## TASK TO CARRY OUT
When the string "para" appears in a line of the records, show the whole line.

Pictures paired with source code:
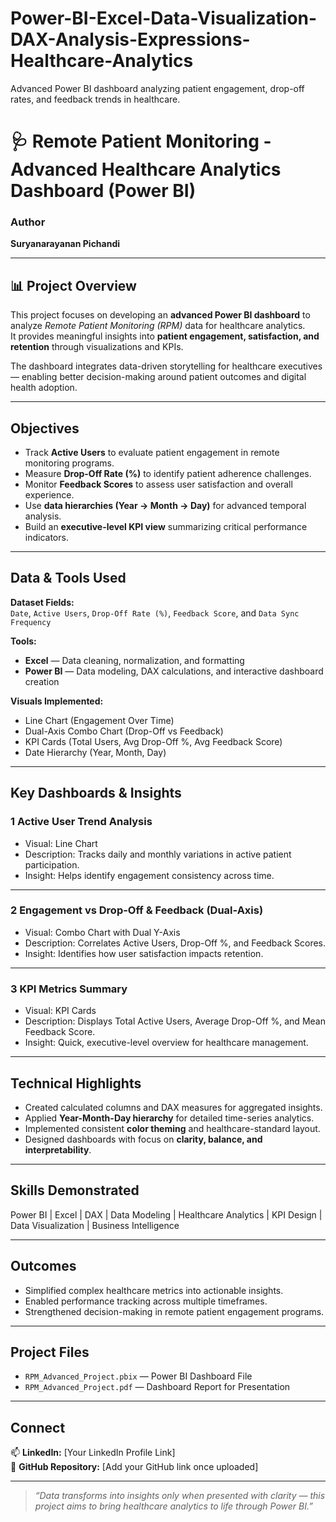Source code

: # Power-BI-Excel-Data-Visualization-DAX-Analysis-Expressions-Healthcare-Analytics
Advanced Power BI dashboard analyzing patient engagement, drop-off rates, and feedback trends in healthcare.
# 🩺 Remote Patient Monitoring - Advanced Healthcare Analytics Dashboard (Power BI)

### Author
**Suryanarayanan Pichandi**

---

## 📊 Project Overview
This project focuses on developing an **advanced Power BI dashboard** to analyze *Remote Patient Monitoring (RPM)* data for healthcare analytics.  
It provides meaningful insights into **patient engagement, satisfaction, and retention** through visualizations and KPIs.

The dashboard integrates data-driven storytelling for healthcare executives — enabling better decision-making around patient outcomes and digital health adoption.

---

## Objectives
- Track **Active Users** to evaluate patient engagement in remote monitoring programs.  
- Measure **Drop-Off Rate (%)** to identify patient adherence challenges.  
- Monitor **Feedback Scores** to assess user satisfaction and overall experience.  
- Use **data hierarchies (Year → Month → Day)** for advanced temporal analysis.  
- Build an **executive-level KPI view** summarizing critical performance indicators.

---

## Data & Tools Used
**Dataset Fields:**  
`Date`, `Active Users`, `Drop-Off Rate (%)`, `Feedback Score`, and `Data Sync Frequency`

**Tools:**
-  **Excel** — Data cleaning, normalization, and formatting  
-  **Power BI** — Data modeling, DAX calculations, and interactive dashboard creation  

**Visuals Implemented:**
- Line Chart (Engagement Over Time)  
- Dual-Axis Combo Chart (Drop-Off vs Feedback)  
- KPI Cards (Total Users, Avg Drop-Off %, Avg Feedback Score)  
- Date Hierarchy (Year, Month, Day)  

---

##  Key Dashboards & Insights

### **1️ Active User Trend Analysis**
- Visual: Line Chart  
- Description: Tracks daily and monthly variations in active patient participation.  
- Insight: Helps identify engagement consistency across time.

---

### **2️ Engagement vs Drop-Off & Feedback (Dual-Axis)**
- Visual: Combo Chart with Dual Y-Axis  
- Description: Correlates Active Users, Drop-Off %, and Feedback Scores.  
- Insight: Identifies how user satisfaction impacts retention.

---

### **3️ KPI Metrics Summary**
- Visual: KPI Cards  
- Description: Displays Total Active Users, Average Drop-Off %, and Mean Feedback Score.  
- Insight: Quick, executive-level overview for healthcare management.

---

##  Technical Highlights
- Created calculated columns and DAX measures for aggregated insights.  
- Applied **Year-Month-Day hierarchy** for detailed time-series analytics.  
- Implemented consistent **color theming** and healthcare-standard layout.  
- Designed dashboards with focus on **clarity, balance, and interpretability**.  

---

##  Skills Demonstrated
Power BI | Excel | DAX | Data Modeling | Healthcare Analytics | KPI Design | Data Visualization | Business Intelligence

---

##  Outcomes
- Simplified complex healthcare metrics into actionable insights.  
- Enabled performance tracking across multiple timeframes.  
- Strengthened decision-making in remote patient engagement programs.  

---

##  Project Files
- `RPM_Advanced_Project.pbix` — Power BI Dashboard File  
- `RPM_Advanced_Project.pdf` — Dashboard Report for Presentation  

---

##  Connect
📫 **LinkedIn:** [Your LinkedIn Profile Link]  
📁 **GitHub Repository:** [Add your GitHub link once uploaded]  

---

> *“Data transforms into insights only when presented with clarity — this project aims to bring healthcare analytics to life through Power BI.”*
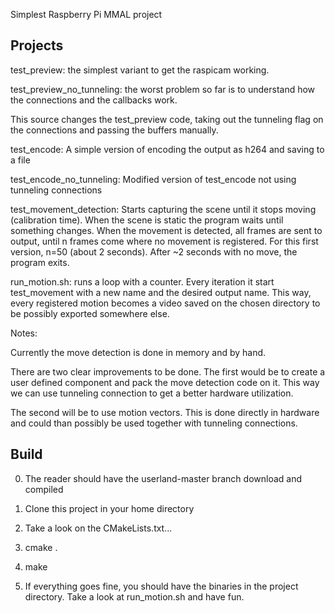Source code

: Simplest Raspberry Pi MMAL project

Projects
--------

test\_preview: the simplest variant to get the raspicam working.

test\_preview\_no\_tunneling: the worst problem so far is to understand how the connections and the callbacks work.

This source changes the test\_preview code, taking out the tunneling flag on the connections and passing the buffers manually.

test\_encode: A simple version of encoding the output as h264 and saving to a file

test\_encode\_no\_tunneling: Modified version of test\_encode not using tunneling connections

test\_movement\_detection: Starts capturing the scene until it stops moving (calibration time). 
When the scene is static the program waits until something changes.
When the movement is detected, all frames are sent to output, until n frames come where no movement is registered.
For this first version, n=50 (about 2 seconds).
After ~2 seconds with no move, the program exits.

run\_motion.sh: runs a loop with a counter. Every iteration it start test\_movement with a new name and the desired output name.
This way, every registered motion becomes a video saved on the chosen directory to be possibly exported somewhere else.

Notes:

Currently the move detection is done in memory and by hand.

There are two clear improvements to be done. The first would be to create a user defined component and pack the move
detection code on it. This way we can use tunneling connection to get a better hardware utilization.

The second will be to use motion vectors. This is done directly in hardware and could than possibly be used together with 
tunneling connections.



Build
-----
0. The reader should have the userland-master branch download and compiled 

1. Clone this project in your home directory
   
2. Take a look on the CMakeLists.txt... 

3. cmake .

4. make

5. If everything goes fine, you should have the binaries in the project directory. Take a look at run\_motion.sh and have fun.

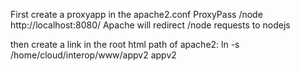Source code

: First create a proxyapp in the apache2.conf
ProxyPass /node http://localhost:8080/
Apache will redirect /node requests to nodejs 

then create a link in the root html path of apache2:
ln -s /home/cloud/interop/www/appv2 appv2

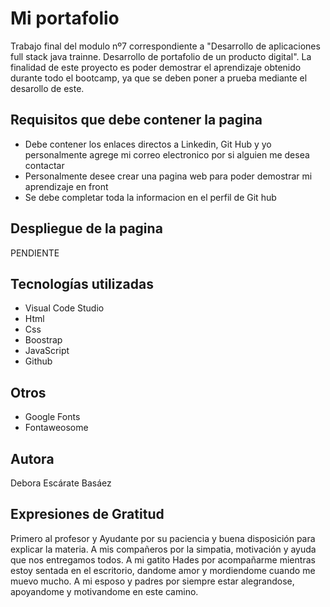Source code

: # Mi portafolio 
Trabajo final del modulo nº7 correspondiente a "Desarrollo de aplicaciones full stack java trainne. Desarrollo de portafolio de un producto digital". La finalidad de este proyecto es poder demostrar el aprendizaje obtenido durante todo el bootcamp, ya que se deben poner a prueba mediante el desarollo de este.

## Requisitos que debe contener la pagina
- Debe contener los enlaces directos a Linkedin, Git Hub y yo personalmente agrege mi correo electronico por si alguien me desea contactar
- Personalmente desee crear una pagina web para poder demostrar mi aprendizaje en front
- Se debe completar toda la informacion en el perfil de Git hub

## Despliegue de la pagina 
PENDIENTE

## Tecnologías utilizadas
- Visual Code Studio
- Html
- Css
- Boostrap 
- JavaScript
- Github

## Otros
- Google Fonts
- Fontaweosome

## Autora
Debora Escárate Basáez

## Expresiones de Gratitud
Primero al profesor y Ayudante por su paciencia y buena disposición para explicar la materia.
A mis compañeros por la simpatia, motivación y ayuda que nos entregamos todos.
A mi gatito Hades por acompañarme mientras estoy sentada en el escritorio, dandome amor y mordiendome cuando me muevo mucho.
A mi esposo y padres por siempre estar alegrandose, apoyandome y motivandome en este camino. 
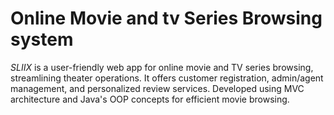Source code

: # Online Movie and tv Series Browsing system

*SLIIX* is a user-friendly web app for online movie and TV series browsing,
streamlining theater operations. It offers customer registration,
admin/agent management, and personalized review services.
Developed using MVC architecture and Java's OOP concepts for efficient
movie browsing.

## OUTPUT OF THE EXERCISE
- Personalmente desee crear una pagina web para poder demostrar mi aprendizaje en front
Primero al profesor y Ayudante por su paciencia y buena disposición para explicar la materia.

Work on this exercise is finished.